The larger question, though, is what vanquishing Hamas would look like. Certainly, it would involve the death of the murderous leader, Yahya Sinwar, and his top ranks — with or without trial. But would it also involve thousands of fighters parading out of tunnels with white flags, renouncing the group they dedicated their lives to? Would that really happen, given their passion for martyrdom?
We may lack adequate models here. For Hamas to be defeated, its soldiers must be permanently disarmed or killed, but more that than, its ideals must be shattered. Gazans and Palestinians in general would have to renounce its aims and methods, much as Germans did with Nazism after World War II.

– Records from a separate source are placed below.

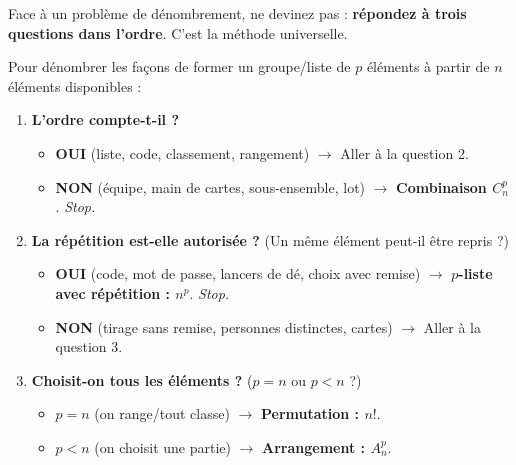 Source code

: \documentclass[11pt]{article}
\begin{document}
Face à un problème de dénombrement, ne devinez pas : \textbf{répondez à trois questions dans l'ordre}. C'est la méthode universelle.

\begin{methode}
Pour dénombrer les façons de former un groupe/liste de $p$ éléments à partir de $n$ éléments disponibles :
\begin{enumerate}
    \item \textbf{L'ordre compte-t-il ?}
    \begin{itemize}
        \item \textbf{OUI} (liste, code, classement, rangement) $\rightarrow$ Aller à la question 2.
        \item \textbf{NON} (équipe, main de cartes, sous-ensemble, lot) $\rightarrow$ \textbf{Combinaison $C_n^p$}. \emph{Stop.}
    \end{itemize}
    \item \textbf{La répétition est-elle autorisée ?} (Un même élément peut-il être repris ?)
    \begin{itemize}
        \item \textbf{OUI} (code, mot de passe, lancers de dé, choix avec remise) $\rightarrow$ \textbf{$p$-liste avec répétition : $n^p$}. \emph{Stop.}
        \item \textbf{NON} (tirage sans remise, personnes distinctes, cartes) $\rightarrow$ Aller à la question 3.
    \end{itemize}
    \item \textbf{Choisit-on tous les éléments ?} ($p = n$ ou $p < n$ ?)
    \begin{itemize}
        \item $p = n$ (on range/tout classe) $\rightarrow$ \textbf{Permutation : $n!$}.
        \item $p < n$ (on choisit une partie) $\rightarrow$ \textbf{Arrangement : $A_n^p$}.
    \end{itemize}
\end{enumerate}
\end{methode}
\end{document}
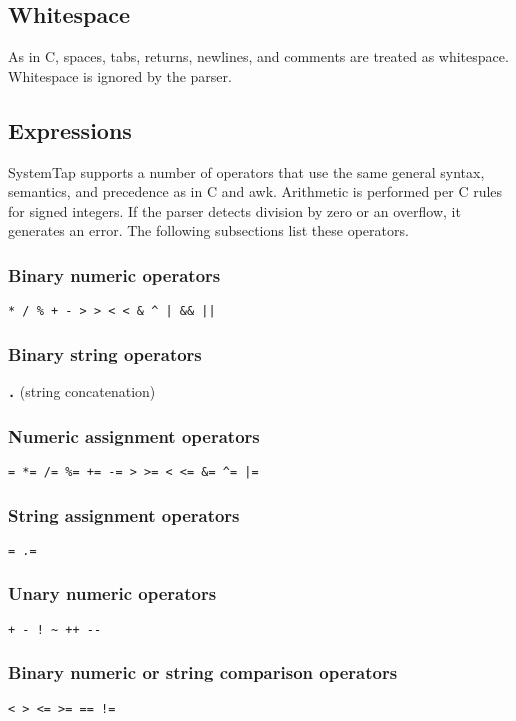 \documentclass[twoside,english]{article}
\begin{document}
\subsection{Whitespace}
As in C, spaces, tabs, returns, newlines, and comments are treated as whitespace.
Whitespace is ignored by the parser.


\subsection{Expressions}
SystemTap supports a number of operators that use the same general syntax,
semantics, and precedence as in C and awk. Arithmetic is performed per C
rules for signed integers. If the parser detects division by zero or an overflow,
it generates an error. The following subsections list these operators.


\subsubsection{Binary numeric operators}
\texttt{{*} / \% + - >\,{}> <\,{}< \& \textasciicircum{}
| \&\& ||}


\subsubsection{Binary string operators}
\texttt{\textbf{.}} (string concatenation)


\subsubsection{Numeric assignment operators}
\texttt{= {*}= /= \%= += -= >\,{}>= <\,{}<=
\&= \textasciicircum{}= |=}


\subsubsection{String assignment operators}

\texttt{= .=}


\subsubsection{Unary numeric operators}
\texttt{+ - ! \textasciitilde{} ++ -{}-}


\subsubsection{Binary numeric or string comparison operators}
\texttt{< > <= >= == !=}
\end{document}

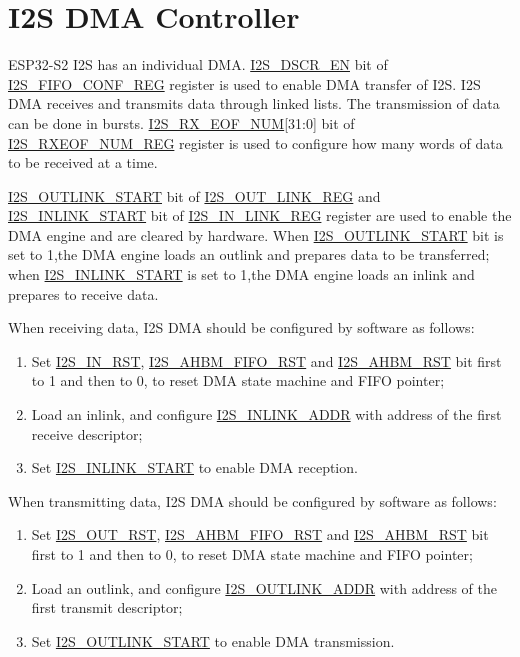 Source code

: \documentclass[main\_\_EN.tex]{subfiles}
\begin{document}
\section{I2S DMA Controller}

ESP32-S2 I2S has an individual DMA. \hyperref[fielddesc:I2SDSCREN]{I2S\_DSCR\_EN} bit of \hyperref[regdesc:I2SFIFOCONFREG]{I2S\_FIFO\_CONF\_REG} register is used to enable DMA transfer of I2S. I2S DMA receives and transmits data through linked lists. The transmission of data can be done in bursts. \hyperref[fielddesc:I2SRXEOFNUM]{I2S\_RX\_EOF\_NUM}[31:0] bit of \hyperref[regdesc:I2SRXEOFNUMREG]{I2S\_RXEOF\_NUM\_REG} register is used to configure how many words of data to be received at a time.

\hyperref[fielddesc:I2SOUTLINKSTART]{I2S\_OUTLINK\_START} bit of \hyperref[regdesc:I2SOUTLINKREG]{I2S\_OUT\_LINK\_REG} and \hyperref[fielddesc:I2SINLINKSTART]{I2S\_INLINK\_START} bit of \hyperref[regdesc:I2SINLINKREG]{I2S\_IN\_LINK\_REG} register are used to enable the DMA engine and are cleared by hardware. When \hyperref[fielddesc:I2SOUTLINKSTART]{I2S\_OUTLINK\_START} bit is set to 1,the DMA engine loads an outlink and prepares data to be transferred; when \hyperref[fielddesc:I2SINLINKSTART]{I2S\_INLINK\_START} is set to 1,the DMA engine loads an inlink and prepares to receive data.

When receiving data, I2S DMA should be configured by software as follows:
\begin{enumerate}
   \item Set \hyperref[fielddesc:I2SINRST]{I2S\_IN\_RST}, \hyperref[fielddesc:I2SAHBMFIFORST]{I2S\_AHBM\_FIFO\_RST} and \hyperref[fielddesc:I2SAHBMRST]{I2S\_AHBM\_RST} bit first to 1 and then to 0, to reset DMA state machine and FIFO pointer;
   \item Load an inlink, and configure \hyperref[fielddesc:I2SINLINKADDR]{I2S\_INLINK\_ADDR} with address of the first receive descriptor;
   \item Set \hyperref[fielddesc:I2SINLINKSTART]{I2S\_INLINK\_START} to enable DMA reception.
\end{enumerate}

When transmitting data, I2S DMA should be configured by software as follows:
\begin{enumerate}
   \item Set \hyperref[fielddesc:I2SOUTRST]{I2S\_OUT\_RST}, \hyperref[fielddesc:I2SAHBMFIFORST]{I2S\_AHBM\_FIFO\_RST} and \hyperref[fielddesc:I2SAHBMRST]{I2S\_AHBM\_RST} bit first to 1 and then to 0, to reset DMA state machine and FIFO pointer;
   \item Load an outlink, and configure \hyperref[fielddesc:I2SOUTLINKADDR]{I2S\_OUTLINK\_ADDR} with address of the first transmit descriptor;
   \item Set \hyperref[fielddesc:I2SOUTLINKSTART]{I2S\_OUTLINK\_START} to enable DMA transmission.
\end{enumerate}
\end{document}
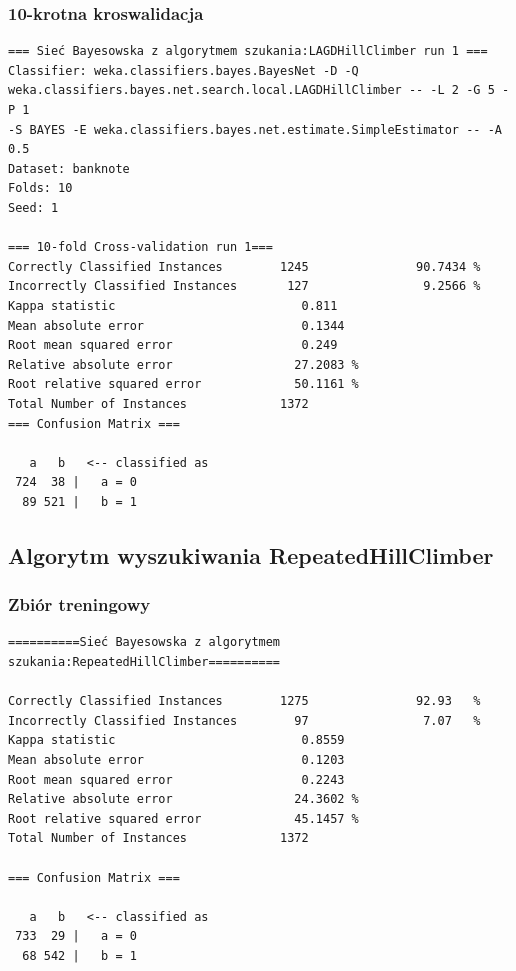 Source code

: \documentclass{classrep}
\begin{document}
\subsubsection*{10-krotna kroswalidacja}
\scriptsize 
\begin{verbatim}
=== Sieć Bayesowska z algorytmem szukania:LAGDHillClimber run 1 ===
Classifier: weka.classifiers.bayes.BayesNet -D -Q
weka.classifiers.bayes.net.search.local.LAGDHillClimber -- -L 2 -G 5 -P 1
-S BAYES -E weka.classifiers.bayes.net.estimate.SimpleEstimator -- -A 0.5
Dataset: banknote
Folds: 10
Seed: 1

=== 10-fold Cross-validation run 1===
Correctly Classified Instances        1245               90.7434 %
Incorrectly Classified Instances       127                9.2566 %
Kappa statistic                          0.811 
Mean absolute error                      0.1344
Root mean squared error                  0.249 
Relative absolute error                 27.2083 %
Root relative squared error             50.1161 %
Total Number of Instances             1372     
=== Confusion Matrix ===

   a   b   <-- classified as
 724  38 |   a = 0
  89 521 |   b = 1
\end{verbatim} 
\normalsize

\subsection{Algorytm wyszukiwania RepeatedHillClimber}
\subsubsection*{Zbiór treningowy}
\scriptsize 
\begin{verbatim}
==========Sieć Bayesowska z algorytmem szukania:RepeatedHillClimber==========

Correctly Classified Instances        1275               92.93   %
Incorrectly Classified Instances        97                7.07   %
Kappa statistic                          0.8559
Mean absolute error                      0.1203
Root mean squared error                  0.2243
Relative absolute error                 24.3602 %
Root relative squared error             45.1457 %
Total Number of Instances             1372     

=== Confusion Matrix ===

   a   b   <-- classified as
 733  29 |   a = 0
  68 542 |   b = 1
\end{verbatim} 
\normalsize
\end{document}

As many as 8.8 million Germans died in that war, including perhaps 3.27 million civilians, in a total population of 80 million. The population was subsequently impoverished, the German economy crushed. Will proportionately similar numbers of Gazans have to die for Hamas’s philosophy to be eradicated?

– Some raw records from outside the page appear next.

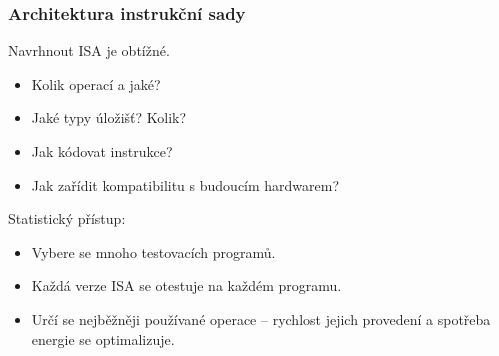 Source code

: \documentclass[aspectratio=169,11pt,svgnames,handout]{beamer}
\begin{document}
\begin{frame}
 \frametitle{Architektura instrukční sady}
 Navrhnout ISA je obtížné.
 \begin{itemize}[label=\textbullet]
  \item Kolik operací a jaké?\pause
  \item Jaké typy úložišť? Kolik?\pause
  \item Jak kódovat instrukce?\pause
  \item Jak zařídit kompatibilitu s budoucím hardwarem?\pause
 \end{itemize}
 \alert{Statistický přístup:}
 \begin{itemize}[label=\textbullet]
  \item Vybere se mnoho testovacích programů.\pause
  \item Každá verze ISA se otestuje na každém programu.\pause
  \item Určí se nejběžněji používané operace -- rychlost jejich provedení a
   spotřeba energie se optimalizuje.
 \end{itemize}
\end{frame}
\end{document}
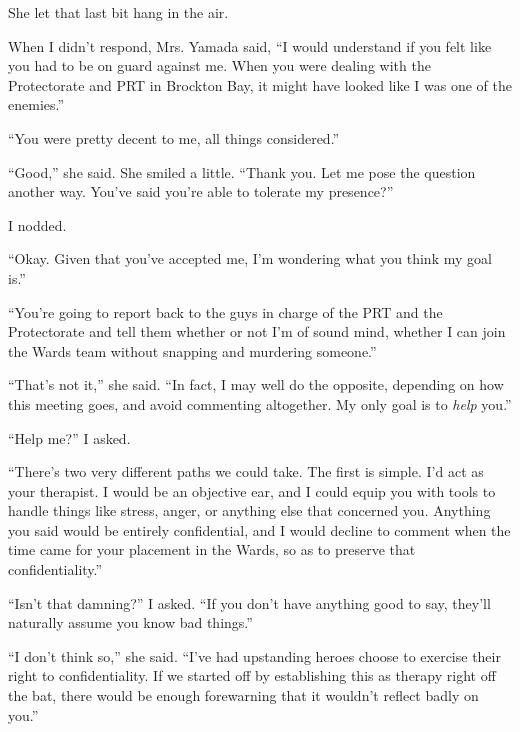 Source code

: She let that last bit hang in the air.



When I didn't respond, Mrs. Yamada said, ``I would understand if you felt like you had to be on guard against me.  When you were dealing with the Protectorate and PRT in Brockton Bay, it might have looked like I was one of the enemies.''



``You were pretty decent to me, all things considered.''



``Good,'' she said.  She smiled a little.  ``Thank you.  Let me pose the question another way.  You've said you're able to tolerate my presence?''



I nodded.



``Okay.  Given that you've accepted me, I'm wondering what you think my goal is.''



``You're going to report back to the guys in charge of the PRT and the Protectorate and tell them whether or not I'm of sound mind, whether I can join the Wards team without snapping and murdering someone.''



``That's not it,'' she said.  ``In fact, I may well do the opposite, depending on how this meeting goes, and avoid commenting altogether.  My only goal is to \emph{help} you.''



``Help me?''  I asked.



``There's two very different paths we could take.  The first is simple.  I'd act as your therapist.  I would be an objective ear, and I could equip you with tools to handle things like stress, anger, or anything else that concerned you.  Anything you said would be entirely confidential, and I would decline to comment when the time came for your placement in the Wards, so as to preserve that confidentiality.''



``Isn't that damning?'' I asked.  ``If you don't have anything good to say, they'll naturally assume you know bad things.''



``I don't think so,'' she said.  ``I've had upstanding heroes choose to exercise their right to confidentiality.  If we started off by establishing this as therapy right off the bat, there would be enough forewarning that it wouldn't reflect badly on you.''



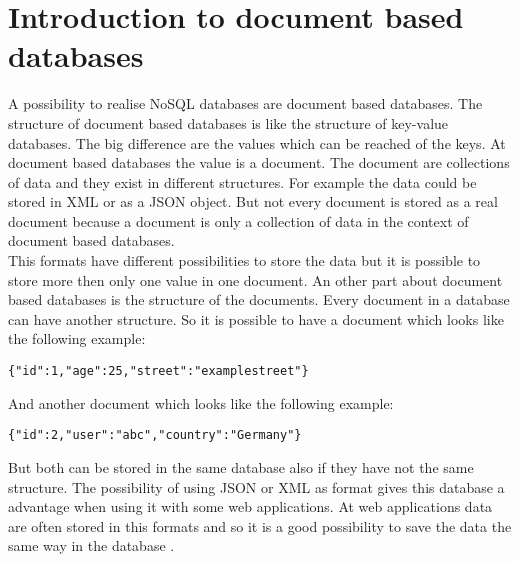 \section{Introduction to document based databases}
A possibility to realise NoSQL databases are document based databases. The structure of document based databases is like the structure of key-value databases. The big difference are the values which can be reached of the keys. At document based databases the value is a document. The document are collections of data and they exist in different structures. For example the data could be stored in XML or as a JSON object. But not every document is stored as a real document because a document is only a collection of data in the context of document based databases. \\
This formats have different possibilities to store the data but it is possible to store more then only one value in one document. An other part about document based databases is the structure of the documents. Every document in a database can have another structure. 
So it is possible to have a document which looks like the following example:
\begin{lstlisting}[frame=single, caption=Example]
{"id":1,"age":25,"street":"examplestreet"}
\end{lstlisting}
And another document which looks like the following example: 
\begin{lstlisting}[Example of an other document]
{"id":2,"user":"abc","country":"Germany"}
\end{lstlisting}
%
But both can be stored in the same database also if they have not the same structure. 
The possibility of using JSON or XML as format gives this database a advantage when using it with some web applications. At web applications data are often stored in this formats and so it is a good possibility to save the data the same way in the database \parencite{DocDBIntro1,DocDBIntro2,DocDBIntro3}.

It seems like a monstrous idea. Some 2.3 million people live in Gaza, and 10% of them equals 230,000 people, men, women and children. Must that ghastly number be reached? As decent human beings, we must hope not.
And would it really change hearts and minds, much as German attitudes changed after the war? Would the economic rebuilding envisioned by the U.S. plan, in conjunction with Gaza’s Arab neighbors, give people hope, much as the Marshall Plan famously did for Germans? Can we root out the pernicious ideals that people like Farhat espoused, and how can we do so?

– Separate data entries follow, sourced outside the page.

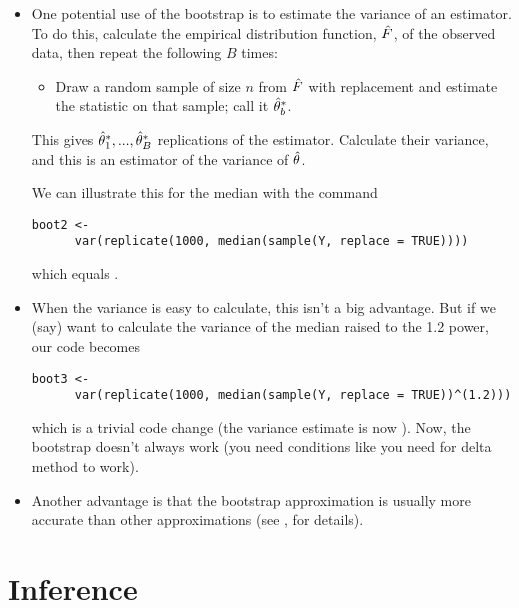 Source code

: \begin{itemize}[leftmargin=0pt]

\item One potential use of the bootstrap is to estimate the variance
  of an estimator.  To do this, calculate the empirical distribution
  function, $\hat{F}$, of the observed data, then repeat the following $B$
  times:
  \begin{itemize}
  \item Draw a random sample of size $n$ from $\hat{F}$ with replacement
    and estimate the statistic on that sample; call it $\hat{\theta}^*_b$.
  \end{itemize}
  This gives $\hat{\theta}^*_1,...,\hat{\theta}^*_B$ replications of the estimator.
  Calculate their variance, and this is an estimator of the variance
  of $\hat{\theta}$.

  We can illustrate this for the median with the command
  \begin{lstlisting}[firstline=2,gobble=6]
    boot2 <-
      var(replicate(1000, median(sample(Y, replace = TRUE))))
  \end{lstlisting}
  which equals \medv.

\item When the variance is easy to calculate, this isn't a big
  advantage.  But if we (say) want to calculate the variance of the
  median raised to the 1.2 power, our code becomes
  \begin{lstlisting}[firstline=2,gobble=6]
    boot3 <-
      var(replicate(1000, median(sample(Y, replace = TRUE))^(1.2)))
  \end{lstlisting}
  which is a trivial code change (the variance estimate is now \powv).
  Now, the bootstrap doesn't always work (you need conditions like you
  need for delta method to work).

\item Another advantage is that the bootstrap approximation is usually
  more accurate than other approximations (see \citealp{Hal91}, for
  details).

\end{itemize}

\section{Inference}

Tragically for the Palestinian people, thousands have died already in Gaza. They are also victims of Hamas. How long will it take for those who survive to realize that, even if the weapons that wreaked those horrors were Israeli? How many more must die for the survivors to put the blame where it belongs? Will we see the day when Palestinians disgusted by Hamas lead Israeli soldiers to the group’s redoubts, turning them in in hopes of achieving peace?
There are straws in the wind that suggest progress. A Palestinian on the West Bank, for instance, wrote a letter published by The Free Press.
“ For me, all lives are sacred,” he wrote. “I cried for Hersh and the other hostages just as deeply as I do for innocent Palestinians whose lives have been destroyed by this war. That some people react to the deaths of hostages with celebration or satisfaction is simply beyond my comprehension. It’s something I can’t digest or accept. But I also know how it happens: Kids here are taught from an early age to hate Israelis, to view them as enemies, as occupiers who shouldn’t be anywhere in this land. They live their entire lives with this hate and do not know anything else. I was lucky to have experiences in my life with Jews and Israelis that gave me a radically different understanding.
“I can’t speak for my people any more than a single Israeli can speak for all of you, but still I feel compelled to say: I’m sorry. Please accept my sincere apologies. I regret that we have failed you. I regret that my people have failed you. I may be just one voice but it’s important for me to say as a Palestinian, I mourn with you and stand by your side.”
Soon, the Jewish holidays will be upon us. People will pray for peace. For my part, I will pray for the destruction of Hamas, Islamic Jihad and their ilk, as well as for peace. Can one have the latter without the former? The morally repulsive killings of the six hostages — and so many others — argues for nothing less.